A good example of something suitable for Arbitration on the papers is where the parties agree that their contributions to the relationship were equal except for one party receiving an inheritance of $100,000 about 3 years ago. The parties cannot decide on how much ‘credit’ should be given for that contribution. The parties agree on the amount of inheritance, who received it, when it came into the relationship and how it was spent. If the only issue is how that inheritance affects the outcome, you could ask the Arbitrator to deal with the matter on the papers.

  • Arbitration can be conducted on the papers but with submissions

This process is similar to above, but instead of the Arbitrator only reading the papers, after the evidence is filed, the parties (or their legal representatives) appear before the Arbitrator to make submissions about why the Arbitrator should award the outcome they seek. This allows the Arbitrator to ask clarifying questions of the parties. The parties do not give evidence in a witness box.

  • Arbitration can be conducted as a hearing

An Arbitrator can determine a matter with a final hearing process almost identical to what is seen in traditional court room litigation. This would involve the parties submitting their affidavit evidence to the Arbitrator, parties and witnesses being called for cross-examination on the day of hearing, and at the end of the hearing the parties (or their legal representatives) can make submissions about the evidence.

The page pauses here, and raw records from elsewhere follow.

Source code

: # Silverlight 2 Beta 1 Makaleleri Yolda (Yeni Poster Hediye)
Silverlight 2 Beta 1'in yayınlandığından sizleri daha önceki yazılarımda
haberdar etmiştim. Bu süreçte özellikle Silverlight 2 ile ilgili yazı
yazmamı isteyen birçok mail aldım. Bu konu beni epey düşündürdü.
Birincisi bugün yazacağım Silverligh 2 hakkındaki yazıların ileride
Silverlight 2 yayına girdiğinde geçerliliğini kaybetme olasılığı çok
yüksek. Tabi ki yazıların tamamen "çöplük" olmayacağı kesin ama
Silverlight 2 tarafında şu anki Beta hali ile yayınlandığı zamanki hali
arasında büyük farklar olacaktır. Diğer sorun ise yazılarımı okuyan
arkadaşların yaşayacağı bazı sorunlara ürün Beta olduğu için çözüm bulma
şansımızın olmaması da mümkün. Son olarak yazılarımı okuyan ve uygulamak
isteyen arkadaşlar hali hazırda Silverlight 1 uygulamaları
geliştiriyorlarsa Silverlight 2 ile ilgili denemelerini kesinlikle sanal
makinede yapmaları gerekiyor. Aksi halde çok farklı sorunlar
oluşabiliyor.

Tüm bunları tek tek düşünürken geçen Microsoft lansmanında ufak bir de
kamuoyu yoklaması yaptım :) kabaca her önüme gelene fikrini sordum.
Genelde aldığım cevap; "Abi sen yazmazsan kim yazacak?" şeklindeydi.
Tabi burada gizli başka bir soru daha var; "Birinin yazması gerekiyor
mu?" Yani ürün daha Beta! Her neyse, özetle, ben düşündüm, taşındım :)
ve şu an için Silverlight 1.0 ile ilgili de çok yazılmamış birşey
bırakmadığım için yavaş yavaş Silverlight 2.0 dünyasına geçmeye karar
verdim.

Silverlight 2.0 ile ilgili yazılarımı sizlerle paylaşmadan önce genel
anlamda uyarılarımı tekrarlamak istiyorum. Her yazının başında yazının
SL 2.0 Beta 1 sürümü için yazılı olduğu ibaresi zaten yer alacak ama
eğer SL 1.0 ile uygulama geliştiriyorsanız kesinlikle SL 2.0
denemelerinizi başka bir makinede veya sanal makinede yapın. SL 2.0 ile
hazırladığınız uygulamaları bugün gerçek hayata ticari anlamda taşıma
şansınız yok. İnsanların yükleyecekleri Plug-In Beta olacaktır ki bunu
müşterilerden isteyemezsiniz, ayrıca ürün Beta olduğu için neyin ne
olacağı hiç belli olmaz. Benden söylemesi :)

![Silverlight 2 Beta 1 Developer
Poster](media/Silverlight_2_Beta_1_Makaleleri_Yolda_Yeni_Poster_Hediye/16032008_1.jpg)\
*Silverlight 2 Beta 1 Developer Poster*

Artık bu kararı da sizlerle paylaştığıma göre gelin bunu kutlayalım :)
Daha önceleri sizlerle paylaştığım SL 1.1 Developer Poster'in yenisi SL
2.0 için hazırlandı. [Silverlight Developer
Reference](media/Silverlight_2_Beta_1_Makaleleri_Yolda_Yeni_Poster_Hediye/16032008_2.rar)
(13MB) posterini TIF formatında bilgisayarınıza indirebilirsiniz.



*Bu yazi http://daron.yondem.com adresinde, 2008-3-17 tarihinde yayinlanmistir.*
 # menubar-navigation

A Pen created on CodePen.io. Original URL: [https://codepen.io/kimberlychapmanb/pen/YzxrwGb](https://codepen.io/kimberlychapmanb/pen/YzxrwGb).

  • Arbitration can determine all issues in dispute or limited issues

Any of the above processes can be used to resolve all issues in dispute between the parties, or limited issues between the parties.

3. What procedural steps are needed before the Arbitration can proceed?

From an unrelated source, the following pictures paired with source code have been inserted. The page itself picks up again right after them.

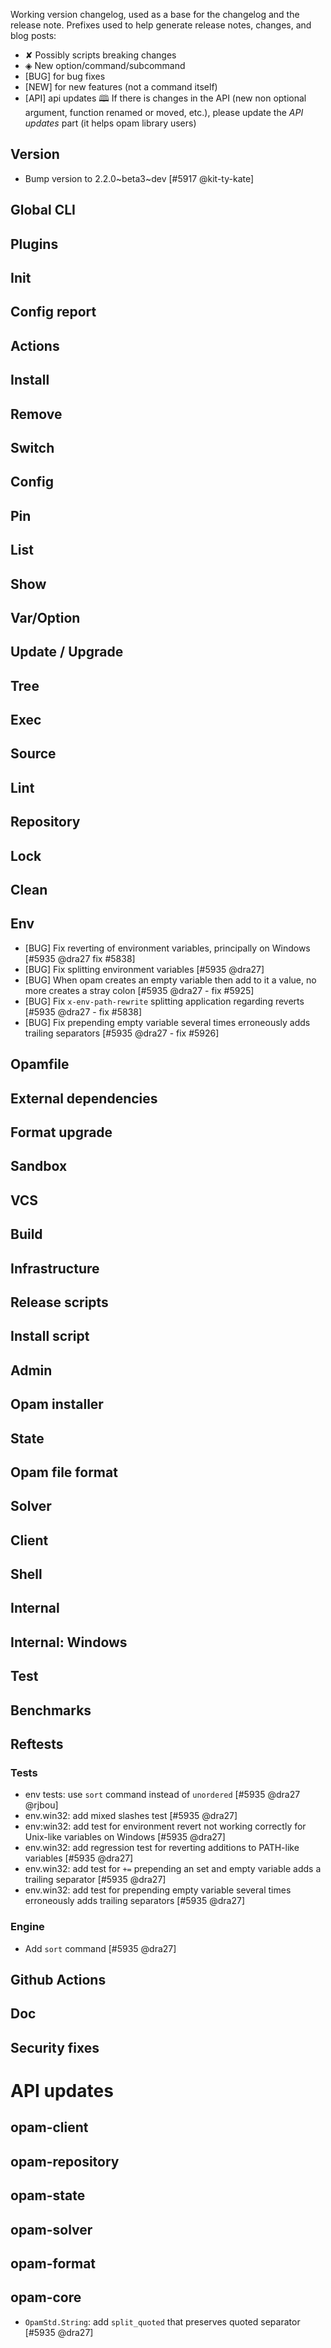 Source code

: Working version changelog, used as a base for the changelog and the release
note.
Prefixes used to help generate release notes, changes, and blog posts:
* ✘ Possibly scripts breaking changes
* ◈ New option/command/subcommand
* [BUG] for bug fixes
* [NEW] for new features (not a command itself)
* [API] api updates 🕮
If there is changes in the API (new non optional argument, function renamed or
moved, etc.), please update the _API updates_ part (it helps opam library
users)

## Version
  * Bump version to 2.2.0~beta3~dev [#5917 @kit-ty-kate]

## Global CLI

## Plugins

## Init

## Config report

## Actions

## Install

## Remove

## Switch

## Config

## Pin

## List

## Show

## Var/Option

## Update / Upgrade

## Tree

## Exec

## Source

## Lint

## Repository

## Lock

## Clean

## Env
  * [BUG] Fix reverting of environment variables, principally on Windows [#5935 @dra27 fix #5838]
  * [BUG] Fix splitting environment variables [#5935 @dra27]
  * [BUG] When opam creates an empty variable then add to it a value, no more creates a stray colon [#5935 @dra27 - fix #5925]
  * [BUG] Fix `x-env-path-rewrite` splitting application regarding reverts [#5935 @dra27 - fix #5838]
  * [BUG] Fix prepending empty variable several times erroneously adds trailing separators [#5935 @dra27 - fix #5926]

## Opamfile

## External dependencies

## Format upgrade

## Sandbox
## VCS

## Build

## Infrastructure

## Release scripts

## Install script

## Admin

## Opam installer

## State

## Opam file format

## Solver

## Client

## Shell

## Internal

## Internal: Windows

## Test

## Benchmarks

## Reftests
### Tests
  * env tests: use `sort` command instead of `unordered` [#5935 @dra27 @rjbou]
  * env.win32: add mixed slashes test [#5935 @dra27]
  * env:win32: add test for environment revert not working correctly for Unix-like variables on Windows [#5935 @dra27]
  * env.win32: add regression test for reverting additions to PATH-like variables [#5935 @dra27]
  * env.win32: add test for `+=` prepending an set and empty variable adds a trailing separator [#5935 @dra27]
  * env.win32: add test for prepending empty variable several times erroneously adds trailing separators [#5935 @dra27]

### Engine
  * Add `sort` command [#5935 @dra27]

## Github Actions

## Doc

## Security fixes

# API updates
## opam-client

## opam-repository

## opam-state

## opam-solver

## opam-format

## opam-core
  * `OpamStd.String`: add `split_quoted` that preserves quoted separator [#5935 @dra27]
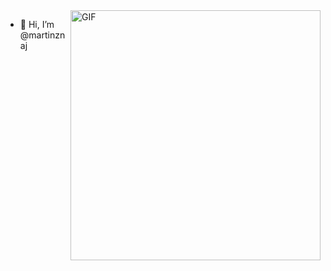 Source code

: <img align="right" alt="GIF" src="https://media0.giphy.com/media/v1.Y2lkPTc5MGI3NjExNW1sdmNidnZiYmx2dHR4em5ocHBlbjkxcTlnNzc3YmN6bDcycmFtdSZlcD12MV9pbnRlcm5hbF9naWZfYnlfaWQmY3Q9Zw/RbDKaczqWovIugyJmW/giphy.gif" width="400"/>

- 👋 Hi, I’m @martinznaj

<!---
martinznaj/martinznaj is a ✨ special ✨ repository because its `README.md` (this file) appears on your GitHub profile.
You can click the Preview link to take a look at your changes.
--->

The parties will be asked to agree on a procedural timetable for filing evidence and if relevant, attending the Arbitration. This timetable can also take into account issues such as whether either party needs time to issue subpoenas.

4. When and how will the Arbitration take place?

In most cases, the date for Arbitration will be booked at the Preliminary Conference. However, in some cases a further preliminary conference may be necessary before the matter is ready for Arbitration.

The parties will decide if their arbitration will be in person or by video conference. The preliminary conference can also address any other issues that will affect the progress of the matter, such as if you have any safety concerns about attending.

Signing the Agreement to Arbitrate

At the end of the Preliminary Conference, the Arbitrator will send the parties an Arbitration Agreement including an Arbitration Plan and outline of fees.

All parties to an Arbitration must enter into arbitration freely. Consent to Arbitration cannot be conditional.

The Arbitrator must be satisfied that each party has capacity to consent to the Arbitration.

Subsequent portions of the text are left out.